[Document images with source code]
-.-.-
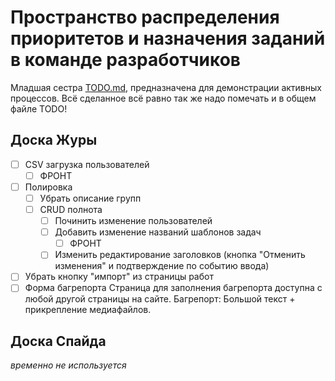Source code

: # Пространство распределения приоритетов и назначения заданий в команде разработчиков

Младшая сестра [TODO.md](./TODO.md), предназначена для демонстрации активных процессов.
Всё сделанное всё равно так же надо помечать и в общем файле TODO!

## Доска Журы

- [ ] CSV загрузка пользователей
  - [ ] ФРОНТ
- [ ] Полировка
  - [ ] Убрать описание групп
  - [ ] CRUD полнота
    - [ ] Починить изменение пользователей
    - [ ] Добавить изменение названий шаблонов задач
      - [ ] ФРОНТ
    - [ ] Изменить редактирование заголовков (кнопка "Отменить изменения" и подтверждение по событию ввода)
- [ ] Убрать кнопку "импорт" из страницы работ
- [ ] Форма багрепорта
    Страница для заполнения багрепорта доступна с любой другой страницы на сайте.
    Багрепорт: Большой текст + прикрепление медиафайлов.

## Доска Спайда

*временно не используется*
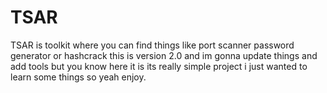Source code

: # TSAR
TSAR is toolkit where you can find things like port scanner password generator or hashcrack this is version 2.0 and im gonna update things and add tools but you know here it is its really simple project i just wanted to learn some things so yeah enjoy.

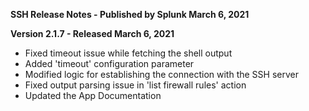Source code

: **SSH Release Notes - Published by Splunk March 6, 2021**


**Version 2.1.7 - Released March 6, 2021**

* Fixed timeout issue while fetching the shell output
* Added 'timeout' configuration parameter
* Modified logic for establishing the connection with the SSH server
* Fixed output parsing issue in 'list firewall rules' action
* Updated the App Documentation
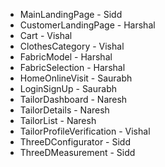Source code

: - MainLandingPage - Sidd
- CustomerLandingPage - Harshal
- Cart - Vishal
- ClothesCategory - Vishal
- FabricModel - Harshal
- FabricSelection - Harshal
- HomeOnlineVisit - Saurabh
- LoginSignUp - Saurabh
- TailorDashboard - Naresh
- TailorDetails - Naresh
- TailorList - Naresh
- TailorProfileVerification - Vishal
- ThreeDConfigurator - Sidd
- ThreeDMeasurement - Sidd
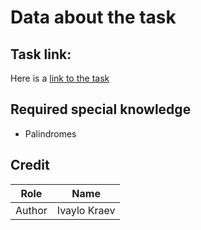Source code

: # Data about the task

## Task link:
Here is a [link to the task](https://arena.olimpiici.com/api/public/problems/1685/pdf)

## Required special knowledge

- Palindromes

## Credit

| Role   | Name         |
|--------|--------------|
| Author | Ivaylo Kraev |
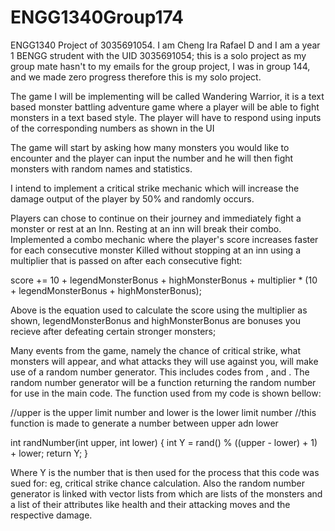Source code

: # ENGG1340Group174

ENGG1340 Project of 3035691054. I am Cheng Ira Rafael D and I am a year 1 BENGG strudent with the UID 3035691054; this is a solo project as my group mate hasn't to my emails for the group project, I was in group 144, and we made zero progress therefore this is my solo project.

The game I will be implementing will be called Wandering Warrior, it is a text based monster battling adventure game where a player will be able to fight monsters in a text based style. The player will have to respond using inputs of the corresponding numbers as shown in the UI 

The game will start by asking how many monsters you would like to encounter and the player can input the number and he will then fight monsters with random names and statistics.

I intend to implement a critical strike mechanic which will increase the damage output of the player by 50% and randomly occurs.

Players can chose to continue on their journey and immediately fight a monster or rest at an Inn. Resting at an inn will break their combo. Implemented a combo mechanic where the player's score increases faster for each consecutive monster Killed without stopping at an inn using a multiplier that is passed on after each consecutive fight:

score += 10 + legendMonsterBonus + highMonsterBonus + multiplier * (10 + legendMonsterBonus + highMonsterBonus);

Above is the equation used to calculate the score using the multiplier as shown, legendMonsterBonus and highMonsterBonus are bonuses you recieve after defeating certain stronger monsters; 


Many events from the game, namely the chance of critical strike, what monsters will appear, and what attacks they will use against you, will make use of a random number generator. This includes codes from <rand>, <ctime> and <cstdlib>. The random number generator will be a function returning the random number for use in the main code. The function used from my code is shown bellow: 
 
//upper is the upper limit number and lower is the lower limit number
	//this function is made to generate a number between upper adn lower 

int randNumber(int upper, int lower) {
	int Y = rand() % ((upper - lower) + 1) + lower;
	return Y;
}


Where Y is the number that is then used for the process that this code was sued for: eg, critical strike chance calculation.
Also the random number generator is linked with vector lists from <vector> which are lists of the monsters and a list of their attributes like health and their attacking moves and the respective damage.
-.-.-
**What is being asked**
Copy every line from the records that holds the string "изменение".

**Exercise output**
    - [ ] Починить изменение пользователей
    - [ ] Добавить изменение названий шаблонов задач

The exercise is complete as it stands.